Porém, os habitantes locais estão enfrentando outra realidade. A história de sucesso de Hong Kong no cenário mundial estimula ainda mais o investimento estrangeiro, atrai mais expatriados para a cidade e incentiva um crescente grupo de chineses ricos a comprar propriedades por motivos especulativos. Enquanto isso, os habitantes originais estão pagando o preço. A população cresce enquanto a terra disponível é usada. Os preços dos imóveis dispararam a um ritmo alarmante na última década. Este é o ponto em que a arquitetura e o planejamento urbano atingem o limite da relevância social e onde o governo deve intervir e tomar medidas para evitar um drama social. O mercado mais livre do mundo pode ter se beneficiado da prosperidade da cidade como um todo, mas em certo ponto também começou a excluir seus habitantes mais fracos.
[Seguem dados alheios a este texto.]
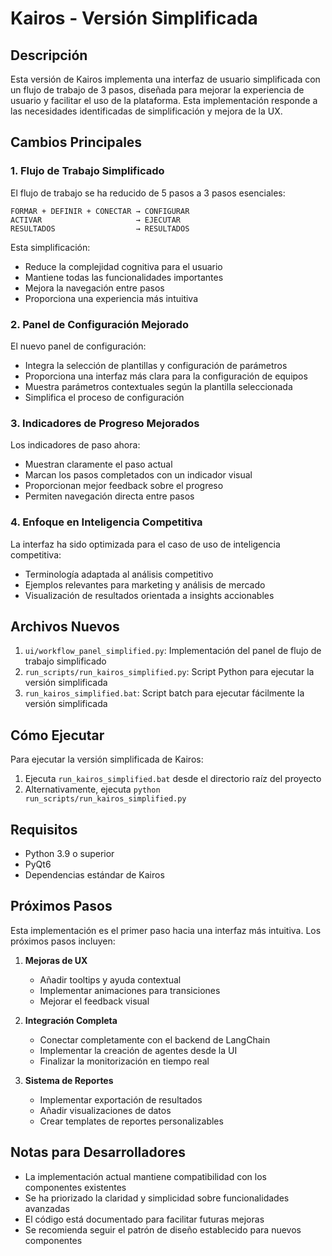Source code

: # Kairos - Versión Simplificada

## Descripción

Esta versión de Kairos implementa una interfaz de usuario simplificada con un flujo de trabajo de 3 pasos, diseñada para mejorar la experiencia de usuario y facilitar el uso de la plataforma. Esta implementación responde a las necesidades identificadas de simplificación y mejora de la UX.

## Cambios Principales

### 1. Flujo de Trabajo Simplificado

El flujo de trabajo se ha reducido de 5 pasos a 3 pasos esenciales:

```
FORMAR + DEFINIR + CONECTAR → CONFIGURAR
ACTIVAR                     → EJECUTAR
RESULTADOS                  → RESULTADOS
```

Esta simplificación:
- Reduce la complejidad cognitiva para el usuario
- Mantiene todas las funcionalidades importantes
- Mejora la navegación entre pasos
- Proporciona una experiencia más intuitiva

### 2. Panel de Configuración Mejorado

El nuevo panel de configuración:
- Integra la selección de plantillas y configuración de parámetros
- Proporciona una interfaz más clara para la configuración de equipos
- Muestra parámetros contextuales según la plantilla seleccionada
- Simplifica el proceso de configuración

### 3. Indicadores de Progreso Mejorados

Los indicadores de paso ahora:
- Muestran claramente el paso actual
- Marcan los pasos completados con un indicador visual
- Proporcionan mejor feedback sobre el progreso
- Permiten navegación directa entre pasos

### 4. Enfoque en Inteligencia Competitiva

La interfaz ha sido optimizada para el caso de uso de inteligencia competitiva:
- Terminología adaptada al análisis competitivo
- Ejemplos relevantes para marketing y análisis de mercado
- Visualización de resultados orientada a insights accionables

## Archivos Nuevos

1. `ui/workflow_panel_simplified.py`: Implementación del panel de flujo de trabajo simplificado
2. `run_scripts/run_kairos_simplified.py`: Script Python para ejecutar la versión simplificada
3. `run_kairos_simplified.bat`: Script batch para ejecutar fácilmente la versión simplificada

## Cómo Ejecutar

Para ejecutar la versión simplificada de Kairos:

1. Ejecuta `run_kairos_simplified.bat` desde el directorio raíz del proyecto
2. Alternativamente, ejecuta `python run_scripts/run_kairos_simplified.py`

## Requisitos

- Python 3.9 o superior
- PyQt6
- Dependencias estándar de Kairos

## Próximos Pasos

Esta implementación es el primer paso hacia una interfaz más intuitiva. Los próximos pasos incluyen:

1. **Mejoras de UX**
   - Añadir tooltips y ayuda contextual
   - Implementar animaciones para transiciones
   - Mejorar el feedback visual

2. **Integración Completa**
   - Conectar completamente con el backend de LangChain
   - Implementar la creación de agentes desde la UI
   - Finalizar la monitorización en tiempo real

3. **Sistema de Reportes**
   - Implementar exportación de resultados
   - Añadir visualizaciones de datos
   - Crear templates de reportes personalizables

## Notas para Desarrolladores

- La implementación actual mantiene compatibilidad con los componentes existentes
- Se ha priorizado la claridad y simplicidad sobre funcionalidades avanzadas
- El código está documentado para facilitar futuras mejoras
- Se recomienda seguir el patrón de diseño establecido para nuevos componentes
De acordo com estimativas, mais de 200.000 pessoas vivem nos chamados "lares de caixões", subdividindo os micro apartamentos onde alugam num volume menor que dois metros quadrados, geralmente por um chocante aluguel mensal de 1800HK $ ($ 230 USD) ou mais. Dos 20% do território de Hong Kong que está disponível para desenvolvimento urbano, transporte e infraestrutura (estradas e estacionamento) reivindicam 4%, enquanto o desenvolvimento residencial representa apenas 3%. Como comparativo, apenas 7% dos residentes de Hong Kong possuem um carro. Ou seja, a cidade está usando ideias antiquadas para lidar com uma nova realidade urbana.
Ter o mercado imobiliário menos acessível do mundo por oito anos consecutivos agora também ameaça a classificação de Hong Kong como a segunda cidade mais sustentável da Ásia. O índice de cidades sustentáveis, que geralmente valoriza a densidade populacional e os excelentes sistemas de transporte público, também leva em consideração a qualidade de vida.
O caso de Hong Kong mostra que viver em cidades altamente densas e com boa infraestrutura não é suficiente para diminuir nosso impacto ambiental e a pressão que exercemos sobre nossas terras. Não devemos apenas viver em espaços menores, mas também mais inteligentes. Nossas cidades devem se tornar mais resilientes e ambientalmente eficientes. Mudanças radicais são necessárias para a maneira como planejamos e projetamos nossas cidades, mas, no final, não podemos nunca perder a noção de para quem estamos projetando.